Go through the data below and transcribe it exactly. Omit the images.

** Provided records follows **

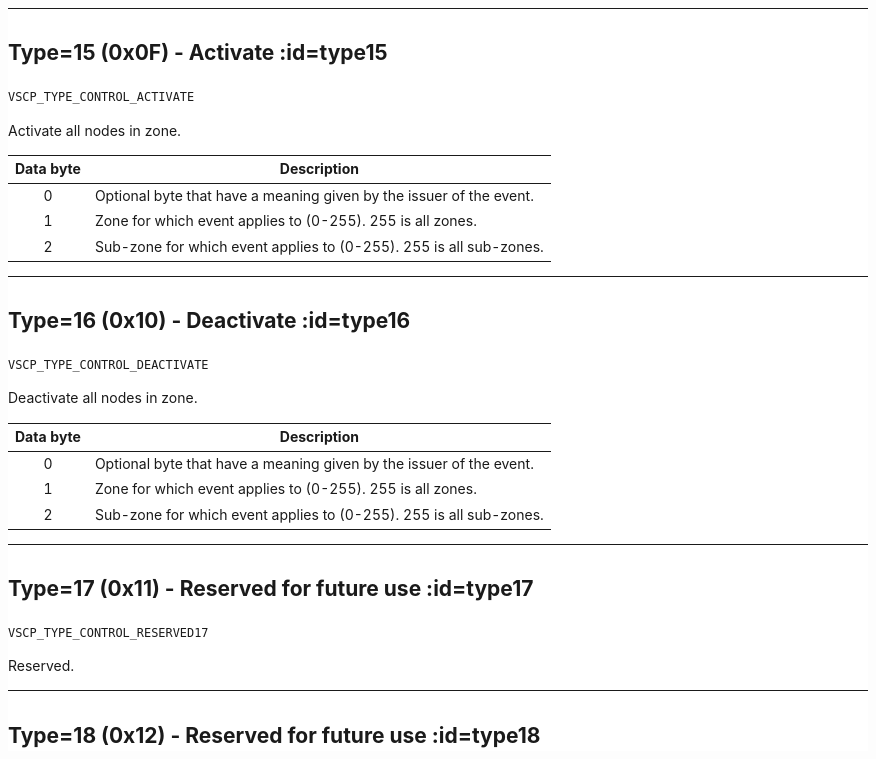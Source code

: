 


----


## Type=15 (0x0F) - Activate :id=type15

```
VSCP_TYPE_CONTROL_ACTIVATE
```
Activate all nodes in zone. 

 | Data byte | Description                                                         | 
 | :---------: | -----------                                                         | 
 | 0         | Optional byte that have a meaning given by the issuer of the event. | 
 | 1         | Zone for which event applies to (0-255). 255 is all zones.          | 
 | 2         | Sub-zone for which event applies to (0-255). 255 is all sub-zones.  | 




----


## Type=16 (0x10) - Deactivate :id=type16

```
VSCP_TYPE_CONTROL_DEACTIVATE
```
Deactivate all nodes in zone. 

 | Data byte | Description                                                         | 
 | :---------: | -----------                                                         | 
 | 0         | Optional byte that have a meaning given by the issuer of the event. | 
 | 1         | Zone for which event applies to (0-255). 255 is all zones.          | 
 | 2         | Sub-zone for which event applies to (0-255). 255 is all sub-zones.  | 




----


## Type=17 (0x11) - Reserved for future use :id=type17

```
VSCP_TYPE_CONTROL_RESERVED17
```
Reserved. 


----


## Type=18 (0x12) - Reserved for future use :id=type18
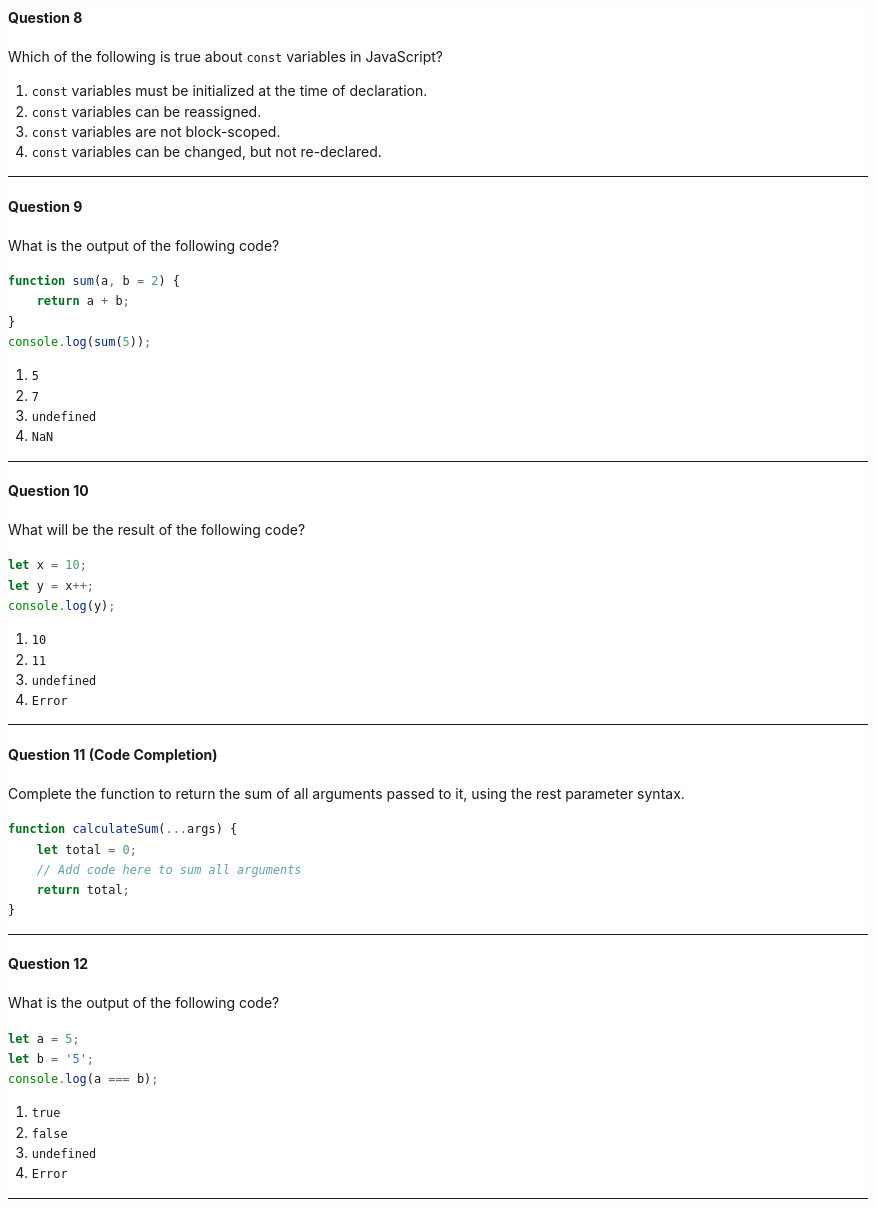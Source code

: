 
#### **Question 8**  
Which of the following is true about `const` variables in JavaScript?  
1. `const` variables must be initialized at the time of declaration.  
2. `const` variables can be reassigned.  
3. `const` variables are not block-scoped.  
4. `const` variables can be changed, but not re-declared.

---

#### **Question 9**  
What is the output of the following code?  
```javascript
function sum(a, b = 2) {
    return a + b;
}
console.log(sum(5));
```  
1. `5`  
2. `7`  
3. `undefined`  
4. `NaN`

---

#### **Question 10**  
What will be the result of the following code?  
```javascript
let x = 10;
let y = x++;
console.log(y);
```  
1. `10`  
2. `11`  
3. `undefined`  
4. `Error`

---

#### **Question 11** (Code Completion)  
Complete the function to return the sum of all arguments passed to it, using the rest parameter syntax.  
```javascript
function calculateSum(...args) {
    let total = 0;
    // Add code here to sum all arguments
    return total;
}
```  

---

#### **Question 12**  
What is the output of the following code?  
```javascript
let a = 5;
let b = '5';
console.log(a === b);
```  
1. `true`  
2. `false`  
3. `undefined`  
4. `Error`

---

** End of Provided records **

■ Result for this task ■
Source code

: 


----


## Type=15 (0x0F) - Activate :id=type15

```
VSCP_TYPE_CONTROL_ACTIVATE
```
Activate all nodes in zone. 

 | Data byte | Description                                                         | 
 | :---------: | -----------                                                         | 
 | 0         | Optional byte that have a meaning given by the issuer of the event. | 
 | 1         | Zone for which event applies to (0-255). 255 is all zones.          | 
 | 2         | Sub-zone for which event applies to (0-255). 255 is all sub-zones.  | 




----


## Type=16 (0x10) - Deactivate :id=type16

```
VSCP_TYPE_CONTROL_DEACTIVATE
```
Deactivate all nodes in zone. 

 | Data byte | Description                                                         | 
 | :---------: | -----------                                                         | 
 | 0         | Optional byte that have a meaning given by the issuer of the event. | 
 | 1         | Zone for which event applies to (0-255). 255 is all zones.          | 
 | 2         | Sub-zone for which event applies to (0-255). 255 is all sub-zones.  | 




----


## Type=17 (0x11) - Reserved for future use :id=type17

```
VSCP_TYPE_CONTROL_RESERVED17
```
Reserved. 


----


## Type=18 (0x12) - Reserved for future use :id=type18
Source code

: 
#### **Question 8**  
Which of the following is true about `const` variables in JavaScript?  
1. `const` variables must be initialized at the time of declaration.  
2. `const` variables can be reassigned.  
3. `const` variables are not block-scoped.  
4. `const` variables can be changed, but not re-declared.

---

#### **Question 9**  
What is the output of the following code?  
```javascript
function sum(a, b = 2) {
    return a + b;
}
console.log(sum(5));
```  
1. `5`  
2. `7`  
3. `undefined`  
4. `NaN`

---

#### **Question 10**  
What will be the result of the following code?  
```javascript
let x = 10;
let y = x++;
console.log(y);
```  
1. `10`  
2. `11`  
3. `undefined`  
4. `Error`

---

#### **Question 11** (Code Completion)  
Complete the function to return the sum of all arguments passed to it, using the rest parameter syntax.  
```javascript
function calculateSum(...args) {
    let total = 0;
    // Add code here to sum all arguments
    return total;
}
```  

---

#### **Question 12**  
What is the output of the following code?  
```javascript
let a = 5;
let b = '5';
console.log(a === b);
```  
1. `true`  
2. `false`  
3. `undefined`  
4. `Error`

---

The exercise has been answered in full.